Евпраксия сразу узнала "Песнь песней" Соломона. "Лоно твое - сад гранатовый, с яблоками, с превосходными плодами, пахучим кипреем, нардом и шафраном, аиром и корицей, и всякими деревьями благовонными, мирра и ладан лучших ароматов..."*.

_______________

* "Песнь песней" Соломона, главы 4, 13, 14.

Немного почитав, император положил книгу возле ложа на пол, прижался сухими и холодными губами к щеке Евпраксии, сказал без всякого выражения: "Спокойной ночи". И лег вверх лицом, сразу же закрыв глаза.
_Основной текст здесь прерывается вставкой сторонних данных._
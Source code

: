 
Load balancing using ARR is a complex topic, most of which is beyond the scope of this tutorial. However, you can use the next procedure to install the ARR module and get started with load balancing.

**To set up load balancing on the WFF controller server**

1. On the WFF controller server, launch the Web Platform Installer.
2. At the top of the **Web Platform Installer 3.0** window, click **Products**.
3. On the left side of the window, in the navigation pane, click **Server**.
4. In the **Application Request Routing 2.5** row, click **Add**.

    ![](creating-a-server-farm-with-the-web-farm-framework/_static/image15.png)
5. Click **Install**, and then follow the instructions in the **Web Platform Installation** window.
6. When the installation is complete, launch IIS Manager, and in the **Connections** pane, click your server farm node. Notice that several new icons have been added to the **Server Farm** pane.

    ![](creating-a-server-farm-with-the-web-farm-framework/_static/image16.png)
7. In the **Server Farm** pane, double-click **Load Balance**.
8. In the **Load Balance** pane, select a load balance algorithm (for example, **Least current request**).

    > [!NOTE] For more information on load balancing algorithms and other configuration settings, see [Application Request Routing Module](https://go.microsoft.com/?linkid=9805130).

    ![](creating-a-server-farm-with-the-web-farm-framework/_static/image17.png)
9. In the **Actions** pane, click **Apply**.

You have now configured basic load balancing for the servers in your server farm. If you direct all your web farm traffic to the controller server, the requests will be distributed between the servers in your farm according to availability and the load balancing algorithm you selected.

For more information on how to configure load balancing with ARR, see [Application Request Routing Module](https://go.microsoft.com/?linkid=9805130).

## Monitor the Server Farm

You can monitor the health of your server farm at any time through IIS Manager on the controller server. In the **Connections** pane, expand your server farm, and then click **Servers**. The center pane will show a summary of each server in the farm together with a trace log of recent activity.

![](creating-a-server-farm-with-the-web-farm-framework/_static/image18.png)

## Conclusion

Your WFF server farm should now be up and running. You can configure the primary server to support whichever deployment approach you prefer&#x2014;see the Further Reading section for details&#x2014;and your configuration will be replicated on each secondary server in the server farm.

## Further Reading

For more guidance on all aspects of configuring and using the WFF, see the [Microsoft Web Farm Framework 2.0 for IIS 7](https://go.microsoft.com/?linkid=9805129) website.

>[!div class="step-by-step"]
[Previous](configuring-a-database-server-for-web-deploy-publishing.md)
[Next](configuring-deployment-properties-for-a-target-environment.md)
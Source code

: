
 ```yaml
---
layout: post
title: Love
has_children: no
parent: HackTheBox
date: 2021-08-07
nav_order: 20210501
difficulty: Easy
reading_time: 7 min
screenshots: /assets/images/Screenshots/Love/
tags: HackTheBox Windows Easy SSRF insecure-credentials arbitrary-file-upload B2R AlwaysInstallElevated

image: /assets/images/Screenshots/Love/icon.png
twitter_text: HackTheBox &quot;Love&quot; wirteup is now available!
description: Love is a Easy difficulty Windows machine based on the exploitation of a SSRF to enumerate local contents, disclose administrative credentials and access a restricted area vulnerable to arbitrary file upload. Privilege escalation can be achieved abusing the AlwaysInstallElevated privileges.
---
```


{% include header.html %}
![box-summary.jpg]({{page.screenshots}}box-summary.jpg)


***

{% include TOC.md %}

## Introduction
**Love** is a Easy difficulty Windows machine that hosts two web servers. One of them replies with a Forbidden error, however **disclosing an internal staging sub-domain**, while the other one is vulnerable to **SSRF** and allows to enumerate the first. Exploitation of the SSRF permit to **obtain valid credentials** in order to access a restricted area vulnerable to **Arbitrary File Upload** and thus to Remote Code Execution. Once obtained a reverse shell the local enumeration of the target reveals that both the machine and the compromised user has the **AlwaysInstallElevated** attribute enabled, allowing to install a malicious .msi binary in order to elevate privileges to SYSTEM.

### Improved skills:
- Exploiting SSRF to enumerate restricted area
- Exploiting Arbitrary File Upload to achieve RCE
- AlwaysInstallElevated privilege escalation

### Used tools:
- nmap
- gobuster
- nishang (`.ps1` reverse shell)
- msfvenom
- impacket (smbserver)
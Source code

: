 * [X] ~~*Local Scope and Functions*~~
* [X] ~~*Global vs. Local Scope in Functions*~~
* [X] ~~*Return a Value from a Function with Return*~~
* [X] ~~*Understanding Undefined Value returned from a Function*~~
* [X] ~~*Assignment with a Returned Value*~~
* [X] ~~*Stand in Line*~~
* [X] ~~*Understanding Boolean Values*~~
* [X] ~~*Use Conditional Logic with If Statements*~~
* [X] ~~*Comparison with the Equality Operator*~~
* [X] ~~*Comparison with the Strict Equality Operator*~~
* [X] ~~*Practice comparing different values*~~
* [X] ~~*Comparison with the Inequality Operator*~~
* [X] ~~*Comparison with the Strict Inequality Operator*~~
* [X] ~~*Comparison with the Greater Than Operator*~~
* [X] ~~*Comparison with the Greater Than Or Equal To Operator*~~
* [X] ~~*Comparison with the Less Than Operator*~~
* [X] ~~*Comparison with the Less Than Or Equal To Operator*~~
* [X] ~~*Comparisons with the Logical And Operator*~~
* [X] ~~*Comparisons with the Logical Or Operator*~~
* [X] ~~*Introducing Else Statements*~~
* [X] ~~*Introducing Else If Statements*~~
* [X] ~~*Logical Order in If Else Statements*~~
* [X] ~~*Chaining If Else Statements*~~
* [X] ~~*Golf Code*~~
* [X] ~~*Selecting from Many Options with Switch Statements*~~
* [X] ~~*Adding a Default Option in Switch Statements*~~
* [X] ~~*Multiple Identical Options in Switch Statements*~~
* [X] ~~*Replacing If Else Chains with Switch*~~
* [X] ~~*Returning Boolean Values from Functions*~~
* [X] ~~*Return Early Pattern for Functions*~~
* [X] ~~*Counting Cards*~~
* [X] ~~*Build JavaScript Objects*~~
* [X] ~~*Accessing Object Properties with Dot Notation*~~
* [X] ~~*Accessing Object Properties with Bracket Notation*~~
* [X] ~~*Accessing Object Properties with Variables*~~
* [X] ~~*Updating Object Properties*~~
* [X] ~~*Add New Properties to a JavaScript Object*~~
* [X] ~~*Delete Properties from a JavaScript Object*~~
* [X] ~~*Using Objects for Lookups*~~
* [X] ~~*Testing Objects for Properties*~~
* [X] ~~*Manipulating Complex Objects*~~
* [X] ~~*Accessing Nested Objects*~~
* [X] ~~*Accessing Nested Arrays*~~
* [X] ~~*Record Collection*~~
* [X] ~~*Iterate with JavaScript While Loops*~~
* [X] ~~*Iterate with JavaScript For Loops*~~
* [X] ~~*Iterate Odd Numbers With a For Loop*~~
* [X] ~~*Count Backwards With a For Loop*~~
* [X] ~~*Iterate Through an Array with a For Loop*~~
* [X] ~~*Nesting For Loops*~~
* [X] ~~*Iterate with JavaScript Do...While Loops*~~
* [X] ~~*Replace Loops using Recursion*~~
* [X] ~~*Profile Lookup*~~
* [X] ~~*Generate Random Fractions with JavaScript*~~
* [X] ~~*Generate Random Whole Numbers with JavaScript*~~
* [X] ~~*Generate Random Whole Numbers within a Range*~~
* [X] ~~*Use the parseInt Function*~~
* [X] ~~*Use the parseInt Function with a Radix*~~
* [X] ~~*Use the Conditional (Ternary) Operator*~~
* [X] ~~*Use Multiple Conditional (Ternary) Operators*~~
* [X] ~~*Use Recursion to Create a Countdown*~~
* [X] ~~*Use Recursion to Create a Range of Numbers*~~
Что же ей оставалось делать, - она посидела еще немного молча, потому как говорить оглохшему напрасное занятие, затем тоже легла навзничь, но глаза не сомкнула. Попыталась пробить взглядом темноту, под высоким потолком, не ведая, для чего, но что разглядишь там, если толстые свечи рассеивали свет по сторонам, озаряя ложе, а не потолок. Евпраксия повернулась спиной к Генриху и смежила веки.

Так они спали неделю, а может, и месяц - Евпраксия утратила счет подобным ночам. Все повторялось; император, как и в первый раз, читал ей из "Песни песней", каждый раз одно и то же место, пока она не выдержала и, забыв про его глухоту, сказала:

- Вы могли бы эти слова читать уже без книги...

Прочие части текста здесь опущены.